Well said! Every point of it. 

The part where 'Boogie-man' Jimmy makes (as you quoted him i can read it because i block retards on first or second sight) about 'offering' $50-$55 is laughable as f*ck and proves how little this kids knows about anything trading related and tells me he's never done anything like this at all.. rofl. Like no clue whatsoever but boy oh boy can this kid doom like no other rofl.

But of course i'm always far more willing to help than clowns like jimmy are to learn, so i'll do my best to help him get the lay of the land so he doesn't look so dumb when/if he makes that call. (He never will anyway).

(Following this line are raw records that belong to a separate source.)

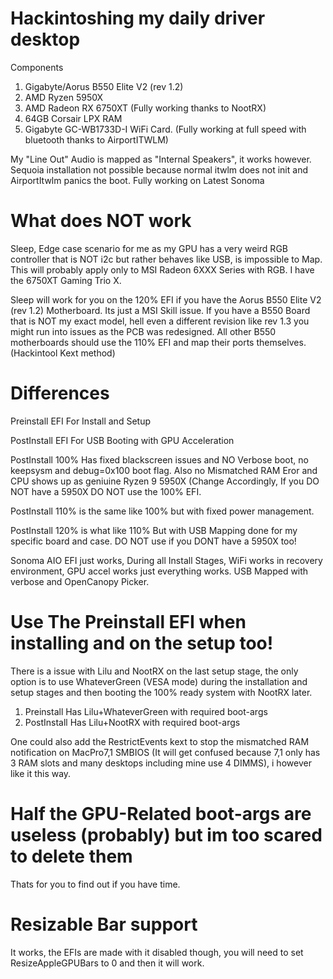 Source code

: # Hackintoshing my daily driver desktop

Components
1. Gigabyte/Aorus B550 Elite V2 (rev 1.2)
2. AMD Ryzen 5950X
3. AMD Radeon RX 6750XT (Fully working thanks to NootRX)
4. 64GB Corsair LPX RAM
5. Gigabyte GC-WB1733D-I WiFi Card. (Fully working at full speed with bluetooth thanks to AirportITWLM)

My "Line Out" Audio is mapped as "Internal Speakers", it works however.
Sequoia installation not possible because normal itwlm does not init and AirportItwlm panics the boot.
Fully working on Latest Sonoma

# What does NOT work
Sleep, Edge case scenario for me as my GPU has a very weird RGB controller that is NOT i2c but rather behaves like USB, is impossible to Map. This will probably apply only to MSI Radeon 6XXX Series with RGB. I have the 6750XT Gaming Trio X.

Sleep will work for you on the 120% EFI if you have the Aorus B550 Elite V2 (rev 1.2) Motherboard. Its just a MSI Skill issue. If you have a B550 Board that is NOT my exact model, hell even a different revision like rev 1.3 you might run into issues as the PCB was redesigned. All other B550 motherboards should use the 110% EFI and map their ports themselves. (Hackintool Kext method)


# Differences

Preinstall EFI For Install and Setup

PostInstall EFI For USB Booting with GPU Acceleration

PostInstall 100% Has fixed blackscreen issues and NO Verbose boot, no keepsysm and debug=0x100 boot flag. Also no Mismatched RAM Eror and CPU shows up as geniuine Ryzen 9 5950X (Change Accordingly, If you DO NOT have a 5950X DO NOT use the 100% EFI.

PostInstall 110% is the same like 100% but with fixed power management.

PostInstall 120% is what like 110% But with USB Mapping done for my specific board and case. DO NOT use if you DONT have a 5950X too!

Sonoma AIO EFI just works, During all Install Stages, WiFi works in recovery environment, GPU accel works just everything works. USB Mapped with verbose and OpenCanopy Picker.


# Use The Preinstall EFI when installing and on the setup too!
There is a issue with Lilu and NootRX on the last setup stage, the only option is to use WhateverGreen (VESA mode) during the installation and setup stages and then booting the 100% ready system with NootRX later.

1. Preinstall Has Lilu+WhateverGreen with required boot-args
2. PostInstall Has Lilu+NootRX with required boot-args

One could also add the RestrictEvents kext to stop the mismatched RAM notification on MacPro7,1 SMBIOS (It will get confused because 7,1 only has 3 RAM slots and many desktops including mine use 4 DIMMS), i however like it this way.

# Half the GPU-Related boot-args are useless (probably) but im too scared to delete them
Thats for you to find out if you have time.

# Resizable Bar support
It works, the EFIs are made with it disabled though, you will need to set ResizeAppleGPUBars to 0 and then it will work.
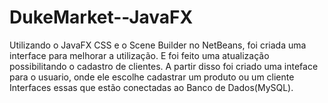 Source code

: ﻿# DukeMarket--JavaFX
Utilizando o JavaFX CSS e o Scene Builder no NetBeans, foi criada uma interface para melhorar a utilização.
E foi feito uma atualização possibilitando o cadastro de clientes.
A partir disso foi criado uma inteface para o usuario, onde ele escolhe cadastrar um produto ou um cliente
Interfaces essas que estão conectadas ao Banco de Dados(MySQL).
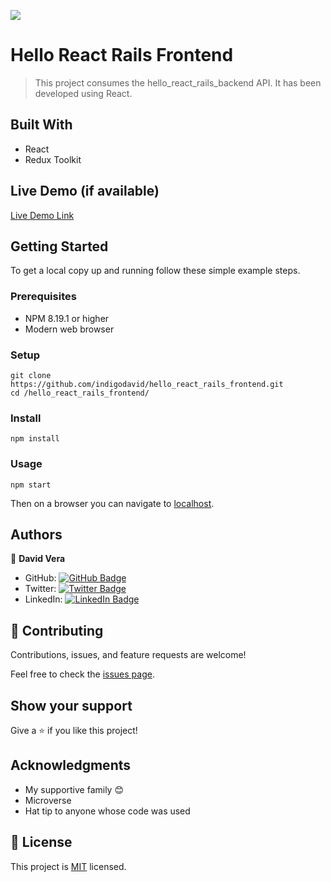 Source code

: ![](https://img.shields.io/badge/Microverse-blueviolet)

# Hello React Rails Frontend

> This project consumes the hello_react_rails_backend API. It has been developed using React.


## Built With

- React
- Redux Toolkit

## Live Demo (if available)

[Live Demo Link](https://livedemo.com)

## Getting Started


To get a local copy up and running follow these simple example steps.

### Prerequisites

- NPM 8.19.1 or higher
- Modern web browser
### Setup

    git clone https://github.com/indigodavid/hello_react_rails_frontend.git
    cd /hello_react_rails_frontend/
### Install

    npm install
### Usage

    npm start

Then on a browser you can navigate to [localhost](http://localhost:3000).

## Authors

👤 **David Vera**

- GitHub: [![GitHub Badge](https://img.shields.io/badge/-indigodavid-white?logo=GitHub&logoColor=181717&style=plastic)](https://github.com/indigodavid)
- Twitter: [![Twitter Badge](https://img.shields.io/badge/-indigo1987-white?logo=Twitter&logoColor=1DA1F2&style=plastic)](https://twitter.com/indigo1987)
- LinkedIn: [![LinkedIn Badge](https://img.shields.io/badge/-davidveracastillo-white?logo=LinkedIn&logoColor=1DA1F2&style=plastic)](https://linkedin.com/in/davidveracastillo/)
## 🤝 Contributing

Contributions, issues, and feature requests are welcome!

Feel free to check the [issues page](../../issues/).

## Show your support

Give a ⭐️ if you like this project!

## Acknowledgments

- My supportive family 😊
- Microverse
- Hat tip to anyone whose code was used

## 📝 License

This project is [MIT](./LICENSE) licensed.
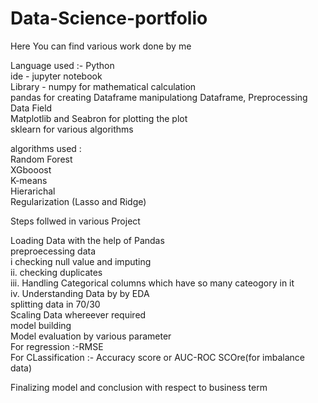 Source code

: # Data-Science-portfolio
Here You can find various work done by me <br>

Language used :- Python <br>
ide - jupyter notebook <br>
Library - numpy for mathematical calculation <br> 
          pandas for creating Dataframe manipulationg Dataframe, Preprocessing Data Field <br>
          Matplotlib and Seabron for plotting the plot <br>
          sklearn for various algorithms <br>
          
algorithms used : <br>
                 Random Forest <br>
                 XGbooost <br>
                 K-means <br>
                 Hierarichal <br>
                 Regularization (Lasso and Ridge) <br>
                 
Steps follwed in various Project <br>
 
 
Loading Data with the  help of Pandas <br>
preproecessing data <br>
    i checking null value and imputing <br>
    ii. checking duplicates <br>
    iii. Handling Categorical columns which have so many cateogory in it <br>
    iv. Understanding Data by by EDA <br>
 splitting data in 70/30 <br>
 Scaling Data whereever required <br>
 model building <br>
 Model evaluation by various parameter <br> 
 For regression :-RMSE <br>
 For CLassification :- Accuracy score or AUC-ROC SCOre(for imbalance data) <br>
 
 Finalizing model and conclusion with respect to business term <br>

Check the bid-ask spread. If you can get it! lol. If you can it's likely $5 wide or less. You won't get ANY discount whatsoever here. It's naive and wishful thinking to think otherwise. Look, even if you offered to buy $1M or hell $5M you'd likely get zero discount. The bond market is far more nasty to you than any stock market wide bid-ask ever would be and with at $5M you're still a total chump. The bond desk will hang up on your ***. You've not seen anything like it. Its' not the pleasant, ignorant fool you get when you call to buy an odd-lot of stock once everything 2-3 months. You're not negotiating ****, peasant!, welcome to the world of distressed corp debt.

What do they usually do if they want to get **** off the books? Again, go check the bid-ask. If they give it to you this time at all, lol. Is it $25-$35 wide yet? rofl.

Hope that helps.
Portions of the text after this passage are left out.